Eddie Howe não é mais técnico do Newcastle United. A saída encerra um ciclo de quase cinco anos e ocorre em meio ao desmanche da base que recolocou o clube entre os protagonistas da Inglaterra. Alexander Isak foi vendido ao Liverpool na temporada passada e, nesta janela, Sandro Tonali acertou com o Tottenham e Anthony Gordon saiu para o Barcelona. Agora, o capitão Bruno Guimarães é alvo do Arsenal.
O êxodo, que pode ser ainda mais forte se Guimarães realmente deixar os Magpies, é um dos motivos que impulsionaram Howe a deixar o clube. Segundo o portal The Athletic, o treinador vinha discutindo sua saída havia semanas e formalizou a decisão após conversas com a diretoria nos últimos dias, tendo em vista o ciclo já muito longo e a mudança no projeto esportivo.

O início dos investimentos no Newcaslte
Há cinco anos, a compra do Newcastle pelo Fundo de Investimento Público (PIF) da Arábia Saudita foi vista como um possível nascimento da próxima potência do futebol inglês. Tendo em vista que o fundo soberano mais rico do mundo assumia um clube tradicional, era esperado que o Newcastle repetisse o caminho do Manchester City após a chegada dos investimentos de Abu Dhabi, em 2008.

Eddie Howe, ex-técnico do Newcastle – Reprodução/@nufc
Eddie Howe foi o nome escolhido para comandar o projeto e logo salvou o Newcastle do rebaixamento.
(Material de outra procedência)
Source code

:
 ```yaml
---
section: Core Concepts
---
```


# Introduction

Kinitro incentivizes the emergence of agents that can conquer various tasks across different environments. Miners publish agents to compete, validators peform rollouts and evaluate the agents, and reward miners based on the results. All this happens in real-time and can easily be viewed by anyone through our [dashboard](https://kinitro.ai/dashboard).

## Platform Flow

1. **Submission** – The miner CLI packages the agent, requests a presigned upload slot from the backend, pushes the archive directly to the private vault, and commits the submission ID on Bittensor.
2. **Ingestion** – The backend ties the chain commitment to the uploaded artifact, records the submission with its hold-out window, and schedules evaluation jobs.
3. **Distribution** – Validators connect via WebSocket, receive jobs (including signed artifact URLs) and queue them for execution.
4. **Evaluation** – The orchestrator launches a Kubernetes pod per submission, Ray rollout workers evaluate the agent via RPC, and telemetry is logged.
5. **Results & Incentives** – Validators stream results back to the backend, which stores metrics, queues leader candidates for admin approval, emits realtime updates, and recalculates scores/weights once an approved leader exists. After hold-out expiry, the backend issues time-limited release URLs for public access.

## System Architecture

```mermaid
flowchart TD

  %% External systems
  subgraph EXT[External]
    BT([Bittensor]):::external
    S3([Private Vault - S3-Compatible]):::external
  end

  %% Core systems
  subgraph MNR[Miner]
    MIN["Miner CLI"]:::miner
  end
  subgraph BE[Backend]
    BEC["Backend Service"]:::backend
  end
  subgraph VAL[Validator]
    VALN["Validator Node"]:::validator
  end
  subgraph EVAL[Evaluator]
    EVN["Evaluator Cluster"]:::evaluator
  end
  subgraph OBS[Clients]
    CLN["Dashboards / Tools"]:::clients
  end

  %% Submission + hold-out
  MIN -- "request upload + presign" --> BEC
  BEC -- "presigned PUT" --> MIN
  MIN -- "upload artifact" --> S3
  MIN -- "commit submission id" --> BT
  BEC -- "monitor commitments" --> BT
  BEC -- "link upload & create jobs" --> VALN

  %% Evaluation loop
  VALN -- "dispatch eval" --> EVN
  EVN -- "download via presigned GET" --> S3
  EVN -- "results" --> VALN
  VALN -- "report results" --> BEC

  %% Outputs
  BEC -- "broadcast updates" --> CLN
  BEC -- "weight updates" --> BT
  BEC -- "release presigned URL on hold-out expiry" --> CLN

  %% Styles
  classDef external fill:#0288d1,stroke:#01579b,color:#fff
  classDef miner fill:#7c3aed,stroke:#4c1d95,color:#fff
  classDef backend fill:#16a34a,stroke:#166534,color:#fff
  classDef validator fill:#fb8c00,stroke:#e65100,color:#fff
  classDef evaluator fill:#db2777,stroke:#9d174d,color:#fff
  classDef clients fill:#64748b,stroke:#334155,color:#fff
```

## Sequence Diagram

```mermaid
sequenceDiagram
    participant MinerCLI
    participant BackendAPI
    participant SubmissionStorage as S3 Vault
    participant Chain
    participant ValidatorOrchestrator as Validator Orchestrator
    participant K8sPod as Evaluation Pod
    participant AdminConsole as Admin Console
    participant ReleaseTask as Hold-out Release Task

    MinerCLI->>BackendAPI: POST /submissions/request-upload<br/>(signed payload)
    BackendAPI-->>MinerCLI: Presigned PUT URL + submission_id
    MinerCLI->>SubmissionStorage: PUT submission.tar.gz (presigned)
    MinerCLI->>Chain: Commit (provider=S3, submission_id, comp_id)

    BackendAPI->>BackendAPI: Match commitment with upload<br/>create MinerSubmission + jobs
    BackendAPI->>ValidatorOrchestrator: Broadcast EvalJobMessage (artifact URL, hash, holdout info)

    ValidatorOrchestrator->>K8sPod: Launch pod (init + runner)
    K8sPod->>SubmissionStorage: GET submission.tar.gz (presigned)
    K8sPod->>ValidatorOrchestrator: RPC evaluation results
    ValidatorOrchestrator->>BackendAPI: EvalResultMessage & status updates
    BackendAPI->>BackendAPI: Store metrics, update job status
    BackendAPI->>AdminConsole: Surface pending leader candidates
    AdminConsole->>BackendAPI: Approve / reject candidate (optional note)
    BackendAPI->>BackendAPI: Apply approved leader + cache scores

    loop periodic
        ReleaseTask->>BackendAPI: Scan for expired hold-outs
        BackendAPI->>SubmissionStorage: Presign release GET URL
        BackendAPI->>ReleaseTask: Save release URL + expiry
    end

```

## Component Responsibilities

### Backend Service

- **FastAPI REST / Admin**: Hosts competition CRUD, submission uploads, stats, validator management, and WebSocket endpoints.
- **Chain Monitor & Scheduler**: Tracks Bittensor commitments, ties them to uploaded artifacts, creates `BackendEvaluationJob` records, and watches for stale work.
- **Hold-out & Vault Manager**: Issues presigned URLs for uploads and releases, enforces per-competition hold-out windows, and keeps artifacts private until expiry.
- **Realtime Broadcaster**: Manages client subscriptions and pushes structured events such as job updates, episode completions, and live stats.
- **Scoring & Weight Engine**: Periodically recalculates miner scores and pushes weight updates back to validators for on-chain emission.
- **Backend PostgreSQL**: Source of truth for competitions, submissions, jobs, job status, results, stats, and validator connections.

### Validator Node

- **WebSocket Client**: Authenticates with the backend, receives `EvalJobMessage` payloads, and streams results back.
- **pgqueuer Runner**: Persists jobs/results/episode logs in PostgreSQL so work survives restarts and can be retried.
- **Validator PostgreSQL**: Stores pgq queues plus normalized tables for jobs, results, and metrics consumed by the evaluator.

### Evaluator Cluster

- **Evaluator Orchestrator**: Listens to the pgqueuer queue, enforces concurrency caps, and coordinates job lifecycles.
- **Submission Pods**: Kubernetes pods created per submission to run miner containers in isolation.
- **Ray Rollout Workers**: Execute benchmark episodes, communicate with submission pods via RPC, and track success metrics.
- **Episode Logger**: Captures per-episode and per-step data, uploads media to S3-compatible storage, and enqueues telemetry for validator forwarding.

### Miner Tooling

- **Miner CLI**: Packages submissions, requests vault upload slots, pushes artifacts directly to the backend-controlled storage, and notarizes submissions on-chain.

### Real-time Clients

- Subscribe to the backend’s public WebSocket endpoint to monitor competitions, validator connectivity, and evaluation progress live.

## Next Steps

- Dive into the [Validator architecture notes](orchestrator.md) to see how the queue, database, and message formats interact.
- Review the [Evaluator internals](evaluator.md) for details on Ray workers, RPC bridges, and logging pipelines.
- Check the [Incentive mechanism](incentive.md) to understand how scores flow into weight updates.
Nos anos seguintes, conduziu a equipe de volta à Champions League e conquistou a Copa da Liga Inglesa, o primeiro grande título nacional do clube em 70 anos.
Ativo no mercado, o Newcastle montou uma base forte, com nomes como Bruno Guimarães, Isak, Tonali, Gordon e Botman. Nas três primeiras temporadas sob comando do PIF (2021/22, 2022/23 e 2023/24), o Newcastle investiu 484 milhões de euros em contratações. Mas o salto esperado nunca aconteceu.
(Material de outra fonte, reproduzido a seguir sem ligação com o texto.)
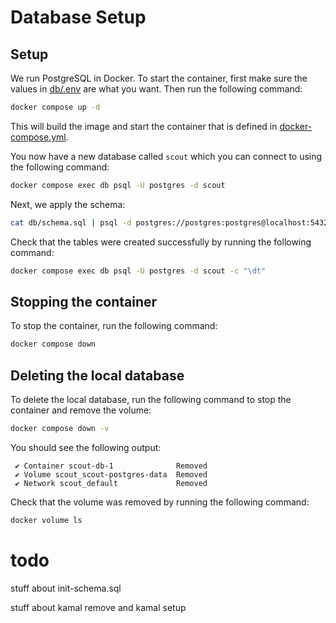 # Database Setup

## Setup

We run PostgreSQL in Docker. To start the container, first make sure the values in [db/.env](../../db/.env) are what you want. Then run the following command:

```bash
docker compose up -d
```

This will build the image and start the container that is defined in [docker-compose.yml](../../docker-compose.yml).

You now have a new database called `scout` which you can connect to using the following command:

```bash
docker compose exec db psql -U postgres -d scout
```

Next, we apply the schema:

```bash
cat db/schema.sql | psql -d postgres://postgres:postgres@localhost:5432/scout
```

Check that the tables were created successfully by running the following command:

```bash
docker compose exec db psql -U postgres -d scout -c "\dt"
```

## Stopping the container

To stop the container, run the following command:

```bash
docker compose down
```

## Deleting the local database

To delete the local database, run the following command to stop the container and remove the volume:

```bash
docker compose down -v
```

You should see the following output:

```
 ✔ Container scout-db-1              Removed
 ✔ Volume scout_scout-postgres-data  Removed
 ✔ Network scout_default             Removed
```

Check that the volume was removed by running the following command:

```bash
docker volume ls
```

# todo

stuff about init-schema.sql

stuff about kamal remove and kamal setup
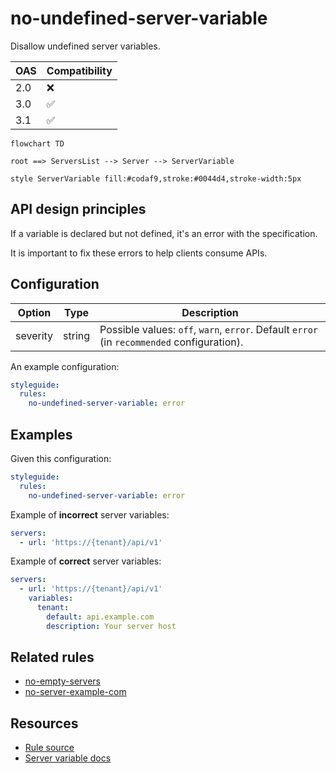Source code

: # no-undefined-server-variable

Disallow undefined server variables.

|OAS|Compatibility|
|---|---|
|2.0|❌|
|3.0|✅|
|3.1|✅|


```mermaid
flowchart TD

root ==> ServersList --> Server --> ServerVariable

style ServerVariable fill:#codaf9,stroke:#0044d4,stroke-width:5px
```

## API design principles

If a variable is declared but not defined, it's an error with the specification.

It is important to fix these errors to help clients consume APIs.

## Configuration

|Option|Type|Description|
|---|---|---|
|severity|string|Possible values: `off`, `warn`, `error`. Default `error` (in `recommended` configuration). |

An example configuration:

```yaml
styleguide:
  rules:
    no-undefined-server-variable: error
```

## Examples

Given this configuration:

```yaml
styleguide:
  rules:
    no-undefined-server-variable: error
```

Example of **incorrect** server variables:

```yaml
servers:
  - url: 'https://{tenant}/api/v1'
```

Example of **correct** server variables:

```yaml
servers:
  - url: 'https://{tenant}/api/v1'
    variables:
      tenant:
        default: api.example.com
        description: Your server host
```

## Related rules

- [no-empty-servers](./no-empty-servers.md)
- [no-server-example-com](./no-server-example-com.md)

## Resources

- [Rule source](https://github.com/Redocly/redocly-cli/blob/master/packages/core/src/rules/oas3/no-undefined-server-variable.ts)
- [Server variable docs](https://redocly.com/docs/openapi-visual-reference/server-variables/)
O ‘flop’ do projeto saudita
Ao contrário do que ocorreu com o Manchester City nos anos 2000, o Newcastle encontrou uma Premier League muito mais rígida financeiramente. As regras de sustentabilidade (PSR) passaram a limitar prejuízos e proibir gastos incompatíveis com as receitas do clube.
Atualmente, o regulamento permite um prejuízo máximo de 105 milhões de libras por clube a cada três temporadas, com apenas 15 milhões podendo ser de perdas sem cobertura direta dos proprietários. Dessa forma, sem gerar receitas comparáveis às de Manchester City, Liverpool, Arsenal ou Manchester United, seja por questões de marca ou de desempenho esportivo, o clube precisou rever a estratégia.
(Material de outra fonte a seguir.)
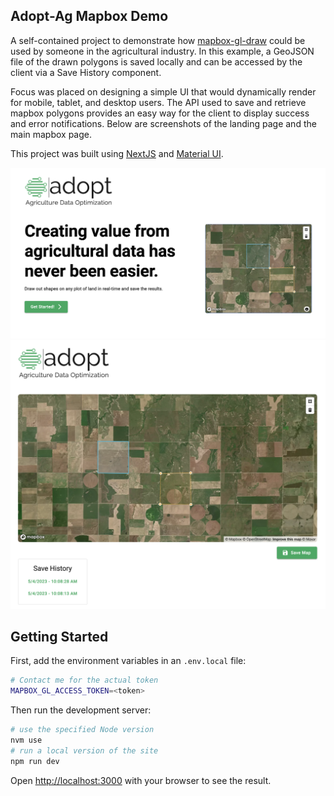 ## Adopt-Ag Mapbox Demo

A self-contained project to demonstrate how [mapbox-gl-draw](https://github.com/mapbox/mapbox-gl-draw) could be used by someone in the agricultural industry. In this example, a GeoJSON file of the drawn polygons is saved locally and can be accessed by the client via a Save History component.

Focus was placed on designing a simple UI that would dynamically render for mobile, tablet, and desktop users. The API used to save and retrieve mapbox polygons provides an easy way for the client to display success and error notifications. Below are screenshots of the landing page and the main mapbox page.

This project was built using [NextJS](https://nextjs.org/) and [Material UI](https://mui.com/).

<img src="public/landing_page.png" alt="Demo landing page" />
<img src="public/mapbox_page.png" alt="Demo mapbox page" />

## Getting Started

First, add the environment variables in an `.env.local` file:

```bash
# Contact me for the actual token
MAPBOX_GL_ACCESS_TOKEN=<token>
```

Then run the development server:

```bash
# use the specified Node version
nvm use
# run a local version of the site
npm run dev
```

Open [http://localhost:3000](http://localhost:3000) with your browser to see the result.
Sandro Tonali, ex-jogador do Newcastle – EFE / ADAM VAUGHAN
Para se adequar às regras do PSR, o Newcastle precisou vender nomes importantes e frear gastos. Desde 2024, a única janela de transferências em que investiu mais do que vendeu foi a de 2025/26, quando contratou nomes como Nick Woltemade, Anthony Elanga e Yoane Wissa, que não impediram a temporada decepcionante.
Eddie Howe, para a temporada de 2026/27, não poderia contar com grandes reforços. Assim, conforme apontado pela imprensa inglesa, o treinador optou por encerrar sua passagem, junto da debandada de grandes nomes. Se Bruno Guimarães também sair, restará pouco do elenco da “primeira onda” do projeto saudita no Newcastle.